» **PROBLEM TO WORK ON**: Could you retype all of the records exactly, leaving out every picture?

(Document images with source code)
——
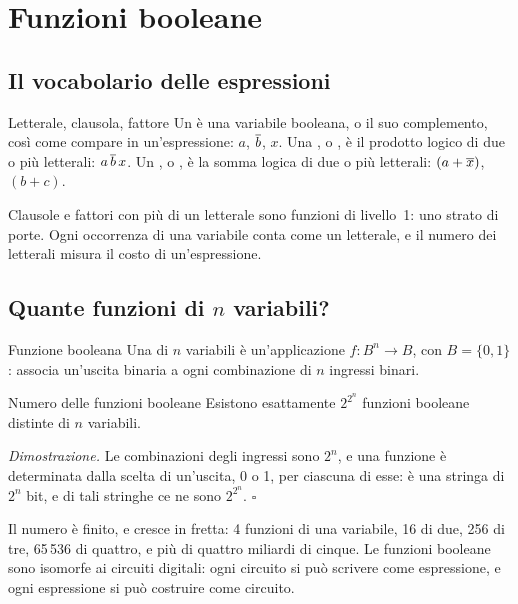 \section{Funzioni booleane}

\subsection{Il vocabolario delle espressioni}

\begin{definition}{Letterale, clausola, fattore}
Un  è una variabile booleana, o il suo complemento, così come
compare in un'espressione: $a$, $\nott{b}$, $x$. Una , o
, è il prodotto logico di due o più letterali:
$a\,\nott{b}\,x$. Un , o , è la somma logica
di due o più letterali: $(a+\nott{x})$, $(b+c)$.
\end{definition}

Clausole e fattori con più di un letterale sono funzioni di livello~1: uno
strato di porte. Ogni occorrenza di una variabile conta come un letterale, e il
numero dei letterali misura il costo di un'espressione.

\subsection{Quante funzioni di $n$ variabili?}

\begin{definition}{Funzione booleana}
Una  di $n$ variabili è un'applicazione
$f:B^{n}\to B$, con $B=\{0,1\}$: associa un'uscita binaria a ogni combinazione
di $n$ ingressi binari.
\end{definition}

\begin{theorem}{Numero delle funzioni booleane}
Esistono esattamente $2^{2^{n}}$ funzioni booleane distinte di $n$ variabili.
\end{theorem}

\noindent\emph{Dimostrazione.} Le combinazioni degli ingressi sono $2^{n}$, e
una funzione è determinata dalla scelta di un'uscita, 0 o 1, per ciascuna di
esse: è una stringa di $2^{n}$ bit, e di tali stringhe ce ne sono $2^{2^{n}}$.
\hfill$\square$

\smallskip
Il numero è finito, e cresce in fretta: 4 funzioni di una variabile, 16 di due,
256 di tre, 65\,536 di quattro, e più di quattro miliardi di cinque. Le
funzioni booleane sono isomorfe ai circuiti digitali: ogni circuito si può
scrivere come espressione, e ogni espressione si può costruire come circuito.

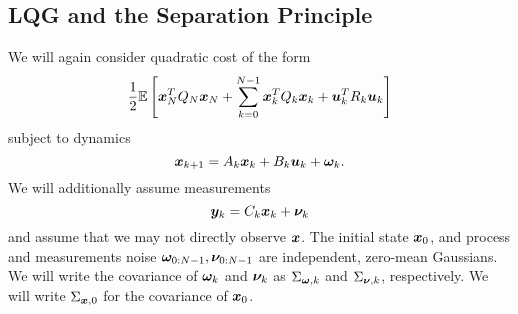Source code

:\subsection{LQG and the Separation Principle}

We will again consider quadratic cost of the form
\begin{equation}
    \frac{1}{2} \mathbb{E}\left[ \bm{x}_N^T Q_N \bm{x}_N + \sum_{k=0}^{N-1} \bm{x}_k^T Q_k \bm{x}_k + \bm{u}_k^T R_k \bm{u}_k \right]
\end{equation}
subject to dynamics
\begin{equation}
    \bm{x}_{k+1} = A_k \bm{x}_k + B_k \bm{u}_k + \bm{\omega}_{k}.
\end{equation}
We will additionally assume measurements
\begin{equation}
    \bm{y}_k = C_k \bm{x}_k + \bm{\nu}_k
\end{equation}
and assume that we may not directly observe $\bm{x}$. The initial state $\bm{x}_0$, and process and measurements noise $\bm{\omega}_{0:N-1},\bm{\nu}_{0:N-1}$ are independent, zero-mean Gaussians. We will write the covariance of $\bm{\omega}_k$ and $\bm{\nu}_k$ as $\Sigma_{\bm{\omega},k}$ and $\Sigma_{\bm{\nu},k}$, respectively. We will write $\Sigma_{\bm{x},0}$ for the covariance of $\bm{x}_0$.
——
» **OUTPUT OF THE TASK**:
 \section{Funzioni booleane}

\subsection{Il vocabolario delle espressioni}

\begin{definition}{Letterale, clausola, fattore}
Un  è una variabile booleana, o il suo complemento, così come
compare in un'espressione: $a$, $\nott{b}$, $x$. Una , o
, è il prodotto logico di due o più letterali:
$a\,\nott{b}\,x$. Un , o , è la somma logica
di due o più letterali: $(a+\nott{x})$, $(b+c)$.
\end{definition}

Clausole e fattori con più di un letterale sono funzioni di livello~1: uno
strato di porte. Ogni occorrenza di una variabile conta come un letterale, e il
numero dei letterali misura il costo di un'espressione.

\subsection{Quante funzioni di $n$ variabili?}

\begin{definition}{Funzione booleana}
Una  di $n$ variabili è un'applicazione
$f:B^{n}\to B$, con $B=\{0,1\}$: associa un'uscita binaria a ogni combinazione
di $n$ ingressi binari.
\end{definition}

\begin{theorem}{Numero delle funzioni booleane}
Esistono esattamente $2^{2^{n}}$ funzioni booleane distinte di $n$ variabili.
\end{theorem}

\noindent\emph{Dimostrazione.} Le combinazioni degli ingressi sono $2^{n}$, e
una funzione è determinata dalla scelta di un'uscita, 0 o 1, per ciascuna di
esse: è una stringa di $2^{n}$ bit, e di tali stringhe ce ne sono $2^{2^{n}}$.
\hfill$\square$

\smallskip
Il numero è finito, e cresce in fretta: 4 funzioni di una variabile, 16 di due,
256 di tre, 65\,536 di quattro, e più di quattro miliardi di cinque. Le
funzioni booleane sono isomorfe ai circuiti digitali: ogni circuito si può
scrivere come espressione, e ogni espressione si può costruire come circuito.

Source code

:\subsection{LQG and the Separation Principle}

We will again consider quadratic cost of the form
\begin{equation}
    \frac{1}{2} \mathbb{E}\left[ \bm{x}_N^T Q_N \bm{x}_N + \sum_{k=0}^{N-1} \bm{x}_k^T Q_k \bm{x}_k + \bm{u}_k^T R_k \bm{u}_k \right]
\end{equation}
subject to dynamics
\begin{equation}
    \bm{x}_{k+1} = A_k \bm{x}_k + B_k \bm{u}_k + \bm{\omega}_{k}.
\end{equation}
We will additionally assume measurements
\begin{equation}
    \bm{y}_k = C_k \bm{x}_k + \bm{\nu}_k
\end{equation}
and assume that we may not directly observe $\bm{x}$. The initial state $\bm{x}_0$, and process and measurements noise $\bm{\omega}_{0:N-1},\bm{\nu}_{0:N-1}$ are independent, zero-mean Gaussians. We will write the covariance of $\bm{\omega}_k$ and $\bm{\nu}_k$ as $\Sigma_{\bm{\omega},k}$ and $\Sigma_{\bm{\nu},k}$, respectively. We will write $\Sigma_{\bm{x},0}$ for the covariance of $\bm{x}_0$.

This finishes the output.